• _WORK TASK_
Once the pictures are set aside, transcribe each line of the data exactly.

--- --- ---

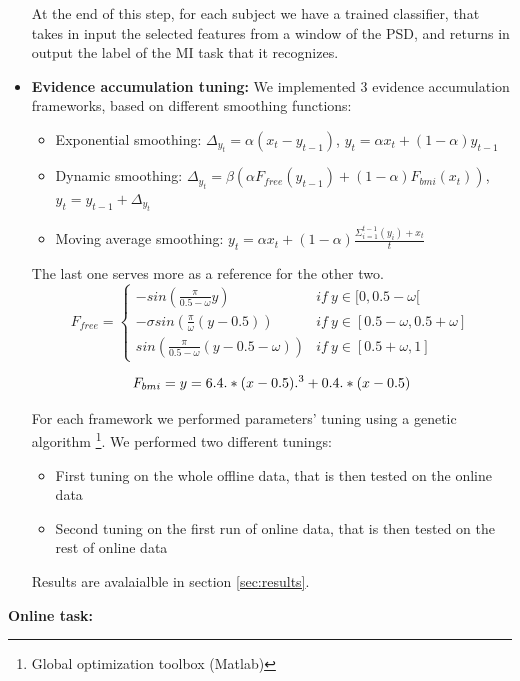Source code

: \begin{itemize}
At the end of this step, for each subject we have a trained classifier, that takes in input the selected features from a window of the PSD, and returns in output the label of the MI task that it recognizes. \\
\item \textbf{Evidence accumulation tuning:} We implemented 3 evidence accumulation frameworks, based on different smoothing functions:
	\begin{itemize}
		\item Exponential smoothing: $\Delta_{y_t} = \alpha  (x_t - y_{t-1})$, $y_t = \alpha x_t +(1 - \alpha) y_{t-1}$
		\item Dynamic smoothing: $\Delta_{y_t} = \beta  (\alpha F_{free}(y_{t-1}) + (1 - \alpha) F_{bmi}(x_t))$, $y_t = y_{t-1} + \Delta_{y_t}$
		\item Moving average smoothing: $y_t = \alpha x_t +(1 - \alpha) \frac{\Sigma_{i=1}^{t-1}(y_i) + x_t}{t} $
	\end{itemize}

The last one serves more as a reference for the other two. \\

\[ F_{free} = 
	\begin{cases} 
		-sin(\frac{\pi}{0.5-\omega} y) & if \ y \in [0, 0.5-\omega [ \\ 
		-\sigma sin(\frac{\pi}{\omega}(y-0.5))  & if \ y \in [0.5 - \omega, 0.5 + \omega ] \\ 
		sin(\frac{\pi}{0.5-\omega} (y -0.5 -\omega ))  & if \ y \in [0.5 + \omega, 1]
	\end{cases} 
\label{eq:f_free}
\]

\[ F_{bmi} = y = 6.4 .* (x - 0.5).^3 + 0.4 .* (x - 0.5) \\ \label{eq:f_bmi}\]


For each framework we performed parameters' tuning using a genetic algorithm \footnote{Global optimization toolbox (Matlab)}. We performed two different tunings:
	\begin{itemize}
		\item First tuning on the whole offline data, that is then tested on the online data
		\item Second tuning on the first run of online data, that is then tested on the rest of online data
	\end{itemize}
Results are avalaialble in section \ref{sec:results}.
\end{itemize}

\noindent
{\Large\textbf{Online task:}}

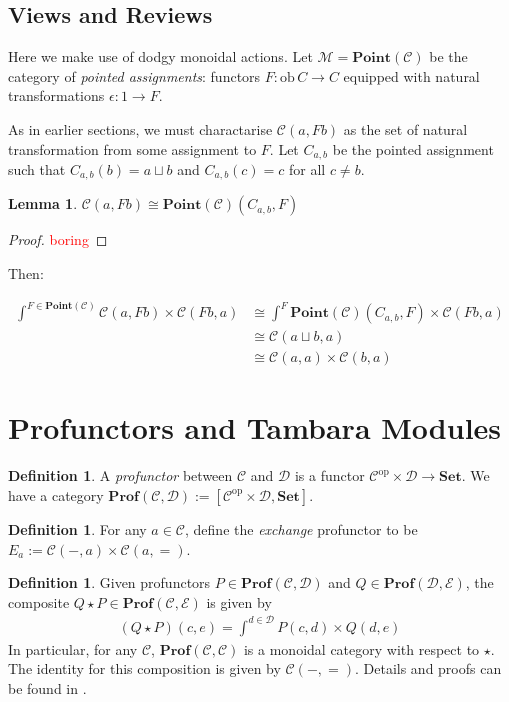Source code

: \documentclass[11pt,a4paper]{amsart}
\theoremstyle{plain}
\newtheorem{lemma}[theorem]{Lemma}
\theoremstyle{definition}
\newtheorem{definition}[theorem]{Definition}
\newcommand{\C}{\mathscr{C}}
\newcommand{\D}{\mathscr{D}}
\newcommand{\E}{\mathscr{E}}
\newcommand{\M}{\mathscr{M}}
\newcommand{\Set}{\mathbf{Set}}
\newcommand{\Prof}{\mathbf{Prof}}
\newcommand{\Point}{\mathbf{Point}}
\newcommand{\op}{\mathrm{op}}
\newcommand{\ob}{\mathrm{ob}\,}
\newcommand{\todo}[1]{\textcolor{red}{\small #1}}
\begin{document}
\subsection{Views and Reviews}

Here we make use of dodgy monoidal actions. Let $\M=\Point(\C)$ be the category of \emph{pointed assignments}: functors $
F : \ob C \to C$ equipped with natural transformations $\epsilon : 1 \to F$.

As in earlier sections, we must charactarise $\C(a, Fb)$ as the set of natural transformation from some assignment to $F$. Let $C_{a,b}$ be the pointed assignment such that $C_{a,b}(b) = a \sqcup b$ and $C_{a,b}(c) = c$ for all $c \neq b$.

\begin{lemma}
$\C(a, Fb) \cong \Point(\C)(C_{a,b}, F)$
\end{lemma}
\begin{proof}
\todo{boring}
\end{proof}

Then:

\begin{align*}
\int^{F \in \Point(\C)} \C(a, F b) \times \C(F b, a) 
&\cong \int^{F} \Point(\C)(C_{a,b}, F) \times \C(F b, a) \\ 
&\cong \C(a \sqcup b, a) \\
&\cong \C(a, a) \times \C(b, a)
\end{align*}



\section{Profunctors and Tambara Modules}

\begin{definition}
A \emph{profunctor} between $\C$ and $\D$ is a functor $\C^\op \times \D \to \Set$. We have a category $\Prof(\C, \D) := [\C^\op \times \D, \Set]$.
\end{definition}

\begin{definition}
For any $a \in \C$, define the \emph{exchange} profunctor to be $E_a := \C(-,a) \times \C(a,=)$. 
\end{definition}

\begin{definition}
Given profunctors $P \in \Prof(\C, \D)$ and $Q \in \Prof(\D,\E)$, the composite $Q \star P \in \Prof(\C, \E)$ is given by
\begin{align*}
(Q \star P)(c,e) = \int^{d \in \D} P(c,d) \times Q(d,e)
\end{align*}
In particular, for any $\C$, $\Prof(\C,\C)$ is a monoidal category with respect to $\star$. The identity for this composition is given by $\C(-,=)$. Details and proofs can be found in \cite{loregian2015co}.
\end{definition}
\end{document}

--- --- ---

• _FINAL ANSWER_
Source code

: \begin{itemize}
At the end of this step, for each subject we have a trained classifier, that takes in input the selected features from a window of the PSD, and returns in output the label of the MI task that it recognizes. \\
\item \textbf{Evidence accumulation tuning:} We implemented 3 evidence accumulation frameworks, based on different smoothing functions:
	\begin{itemize}
		\item Exponential smoothing: $\Delta_{y_t} = \alpha  (x_t - y_{t-1})$, $y_t = \alpha x_t +(1 - \alpha) y_{t-1}$
		\item Dynamic smoothing: $\Delta_{y_t} = \beta  (\alpha F_{free}(y_{t-1}) + (1 - \alpha) F_{bmi}(x_t))$, $y_t = y_{t-1} + \Delta_{y_t}$
		\item Moving average smoothing: $y_t = \alpha x_t +(1 - \alpha) \frac{\Sigma_{i=1}^{t-1}(y_i) + x_t}{t} $
	\end{itemize}

The last one serves more as a reference for the other two. \\

\[ F_{free} = 
	\begin{cases} 
		-sin(\frac{\pi}{0.5-\omega} y) & if \ y \in [0, 0.5-\omega [ \\ 
		-\sigma sin(\frac{\pi}{\omega}(y-0.5))  & if \ y \in [0.5 - \omega, 0.5 + \omega ] \\ 
		sin(\frac{\pi}{0.5-\omega} (y -0.5 -\omega ))  & if \ y \in [0.5 + \omega, 1]
	\end{cases} 
\label{eq:f_free}
\]

\[ F_{bmi} = y = 6.4 .* (x - 0.5).^3 + 0.4 .* (x - 0.5) \\ \label{eq:f_bmi}\]


For each framework we performed parameters' tuning using a genetic algorithm \footnote{Global optimization toolbox (Matlab)}. We performed two different tunings:
	\begin{itemize}
		\item First tuning on the whole offline data, that is then tested on the online data
		\item Second tuning on the first run of online data, that is then tested on the rest of online data
	\end{itemize}
Results are avalaialble in section \ref{sec:results}.
\end{itemize}

\noindent
{\Large\textbf{Online task:}}

Source code

: \documentclass[11pt,a4paper]{amsart}
\theoremstyle{plain}
\newtheorem{lemma}[theorem]{Lemma}
\theoremstyle{definition}
\newtheorem{definition}[theorem]{Definition}
\newcommand{\C}{\mathscr{C}}
\newcommand{\D}{\mathscr{D}}
\newcommand{\E}{\mathscr{E}}
\newcommand{\M}{\mathscr{M}}
\newcommand{\Set}{\mathbf{Set}}
\newcommand{\Prof}{\mathbf{Prof}}
\newcommand{\Point}{\mathbf{Point}}
\newcommand{\op}{\mathrm{op}}
\newcommand{\ob}{\mathrm{ob}\,}
\newcommand{\todo}[1]{\textcolor{red}{\small #1}}
\begin{document}
\subsection{Views and Reviews}

Here we make use of dodgy monoidal actions. Let $\M=\Point(\C)$ be the category of \emph{pointed assignments}: functors $
F : \ob C \to C$ equipped with natural transformations $\epsilon : 1 \to F$.

As in earlier sections, we must charactarise $\C(a, Fb)$ as the set of natural transformation from some assignment to $F$. Let $C_{a,b}$ be the pointed assignment such that $C_{a,b}(b) = a \sqcup b$ and $C_{a,b}(c) = c$ for all $c \neq b$.

\begin{lemma}
$\C(a, Fb) \cong \Point(\C)(C_{a,b}, F)$
\end{lemma}
\begin{proof}
\todo{boring}
\end{proof}

Then:

\begin{align*}
\int^{F \in \Point(\C)} \C(a, F b) \times \C(F b, a) 
&\cong \int^{F} \Point(\C)(C_{a,b}, F) \times \C(F b, a) \\ 
&\cong \C(a \sqcup b, a) \\
&\cong \C(a, a) \times \C(b, a)
\end{align*}



\section{Profunctors and Tambara Modules}

\begin{definition}
A \emph{profunctor} between $\C$ and $\D$ is a functor $\C^\op \times \D \to \Set$. We have a category $\Prof(\C, \D) := [\C^\op \times \D, \Set]$.
\end{definition}

\begin{definition}
For any $a \in \C$, define the \emph{exchange} profunctor to be $E_a := \C(-,a) \times \C(a,=)$. 
\end{definition}

\begin{definition}
Given profunctors $P \in \Prof(\C, \D)$ and $Q \in \Prof(\D,\E)$, the composite $Q \star P \in \Prof(\C, \E)$ is given by
\begin{align*}
(Q \star P)(c,e) = \int^{d \in \D} P(c,d) \times Q(d,e)
\end{align*}
In particular, for any $\C$, $\Prof(\C,\C)$ is a monoidal category with respect to $\star$. The identity for this composition is given by $\C(-,=)$. Details and proofs can be found in \cite{loregian2015co}.
\end{definition}
\end{document}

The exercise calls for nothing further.